Remote Systems

Most commercial satellites range in mass from 500 kg to 5 tons, with electric power of up to 18 kW. Development cycles are very long (10-15 years) and, because of the need to guarantee 15-year lifetime under harsh conditions with no possibility of repair, the technology used is generations behind what is found in current consumer electronics. Major advances in microelectronics, in particular microprocessors and MEMS, are making smaller (1-10 kg) satellites a viable alternative. These pico/nano-satellites provide cost-effective solutions to traditional problems and, especially when grouped into networks or constellations, they offer new possibilities to improve our safety, quality of life and understanding of our environment.  In this perspective, the space research within the Nano-Tera.CH initiative relates to the design, fabrication and launch of low-cost pico/nano-satellites and the development of the related space systems, which address the program overall objectives in the following ways:

  • Environmental monitoring by complementing measurements achieved by terrestrial systems. Indeed, by allowing 5-m-resolution multi-spectral imaging with 2-hour revisit frequency, constellations of pico-satellites provide an essential tool for observing and understanding the environment, e.g., deforestation, glacier retreat, and ozone concentration vs. altitude.
  • Local and worldwide disaster monitoring and support of emergency communications links, as a radio or optical communications relay.
  • Demonstration of novel micro-system technologies in space (i.e., removing risk associated with new technologies such as MEMS-based propulsion or MEMS-based star tracker), and zero-gravity scientific experiments, executed in miniaturized lab-on-chips on board single application-specific satellites. These are made possible thanks to the low weight and launch costs of the advocated pico/nano-satellites.

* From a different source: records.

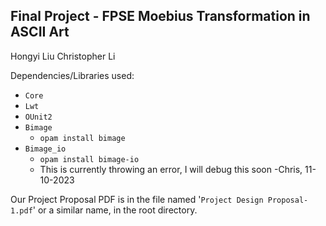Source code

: Final Project - FPSE
Moebius Transformation in ASCII Art
--------------------------------


Hongyi Liu
Christopher Li

Dependencies/Libraries used:

- `Core`
- `Lwt`
- `OUnit2`
- `Bimage`
  - `opam install bimage`
- `Bimage_io`
  - `opam install bimage-io`
  - This is currently throwing an error, I will debug this soon -Chris, 11-10-2023
 
Our Project Proposal PDF is in the file named '`Project Design Proposal-1.pdf`' or a similar name, in the root directory.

Pico/nano-satellites require high levels of integration and multi-functional components. Within the Nano-Tera.CH initiative, we will develop the key integration and miniaturization breakthroughs required to transition pico/nano-satellites from university demonstrators to commercially viable systems.  These breakthroughs are in the following areas:

  • Micro/nano-electronics: Micro/nano-technologies will provide the enabling devices and integration strategies to accomplish many of the essential tasks in such miniaturized aircrafts and their combination to form multi-functional elements. Major technological challenges have been identified in the areas of: (1) aggressive integration technologies of the various on-board sensors and devices (e.g., through 3-D integration); (2) novel materials combining several functionalities to enable a light, yet, strong satellite frame; (3) Reliability enhancement through judicious tailoring of material properties, hermetic packaging, testing techniques and design methodology, and the investigation of radiation hardening of highly sensitive circuits.
  • Sensors: For the purpose of earth observations missions, we foresee the development of the following crucial elements: (1) optical sensors for multi-spectral imaging and optical communication; (2) sensors optimized for harsh environments; (3) sensors for precise relative-position determination for precise formation flying; (4) sensors for satellite-health monitoring (e.g., temperature, vibration, strain and impact sensors).
  • MEMS/NEMS: These technologies will be instrumental for several satellite sub-systems, including: (1) MEMS-based sensors for harsh environment; (2) MEMS-based propulsion; (3) MEMS-based RF switches, filters, and oscillators that are key devices required to enable the required radio communications performance and re-configurability; (4) MOEMS arrays for adaptive optics to correct aberration inherent in low-mass unfoldable optics.
  • Systems and Software:  A major challenge for pico/nano-satellites is the high level of integration and the power limitations, and hence the strong interdependence of all sub-systems. When making design and packaging trade-offs for a given sub-system, the effect on all other sub-systems must be taken into account. Hence, the importance of system engineering. Furthermore, given the limited power and accessibility constraints, resources-aware, low-power and reliable software is key to the successful deployment of these space systems.
  • Information and Communication: With only a few Watts to communicate over several thousands of km, there is a major challenge to achieve the high data rates needed for earth observation missions. In addition to the careful choice and design of modulation schemes and coding techniques, we will investigate the following aspects: (1) on-board data pre-processing and compression, to extract only the relevant information to be transmitted to earth; (2) very low-power, yet, capable micro-processors and transceivers that are radiation tolerant; (3) wireless sensor network technology for satellite-health monitoring; (4) reconfigurable and smart antennas.